Problem to solve: Using the listing, copy each whole line that features "process".

Supplied entries:
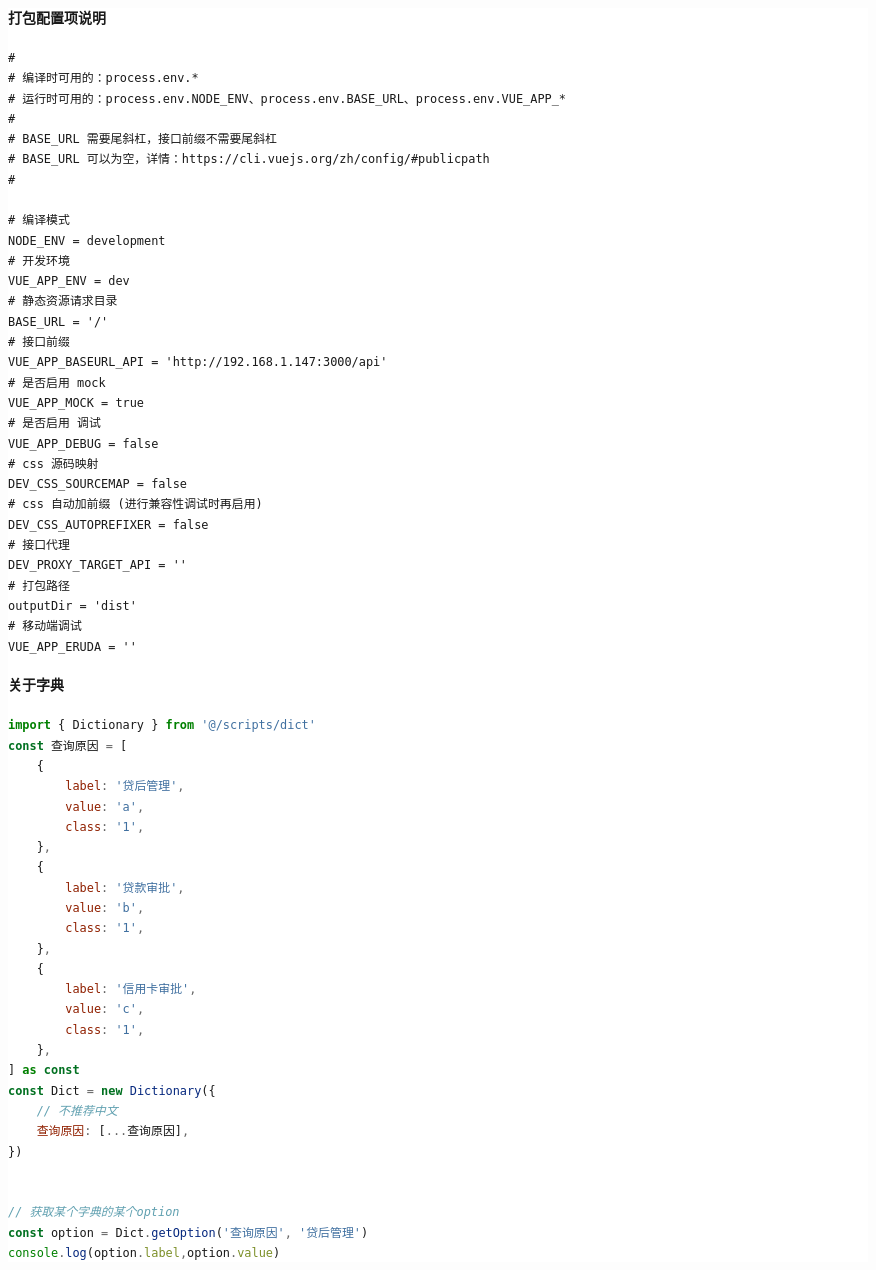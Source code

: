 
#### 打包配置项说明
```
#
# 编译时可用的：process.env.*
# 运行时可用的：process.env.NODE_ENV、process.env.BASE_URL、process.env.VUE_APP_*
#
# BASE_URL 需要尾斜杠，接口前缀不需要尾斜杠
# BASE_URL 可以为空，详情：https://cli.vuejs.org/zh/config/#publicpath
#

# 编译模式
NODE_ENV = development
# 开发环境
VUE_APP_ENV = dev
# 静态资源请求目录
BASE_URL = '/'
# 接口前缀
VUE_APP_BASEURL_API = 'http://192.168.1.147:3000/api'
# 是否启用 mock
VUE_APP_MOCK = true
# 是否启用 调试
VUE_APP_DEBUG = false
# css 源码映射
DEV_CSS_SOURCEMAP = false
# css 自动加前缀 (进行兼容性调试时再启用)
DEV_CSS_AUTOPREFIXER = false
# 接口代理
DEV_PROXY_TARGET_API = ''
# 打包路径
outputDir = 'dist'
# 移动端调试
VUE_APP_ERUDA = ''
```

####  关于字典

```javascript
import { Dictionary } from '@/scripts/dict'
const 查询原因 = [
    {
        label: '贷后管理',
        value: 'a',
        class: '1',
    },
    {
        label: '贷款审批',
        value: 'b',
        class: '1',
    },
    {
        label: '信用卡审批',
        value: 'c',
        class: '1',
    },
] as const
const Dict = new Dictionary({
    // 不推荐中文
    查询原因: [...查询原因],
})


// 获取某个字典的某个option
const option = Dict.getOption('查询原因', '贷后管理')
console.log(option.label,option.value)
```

Exercise solution:
# 编译时可用的：process.env.*
# 运行时可用的：process.env.NODE_ENV、process.env.BASE_URL、process.env.VUE_APP_*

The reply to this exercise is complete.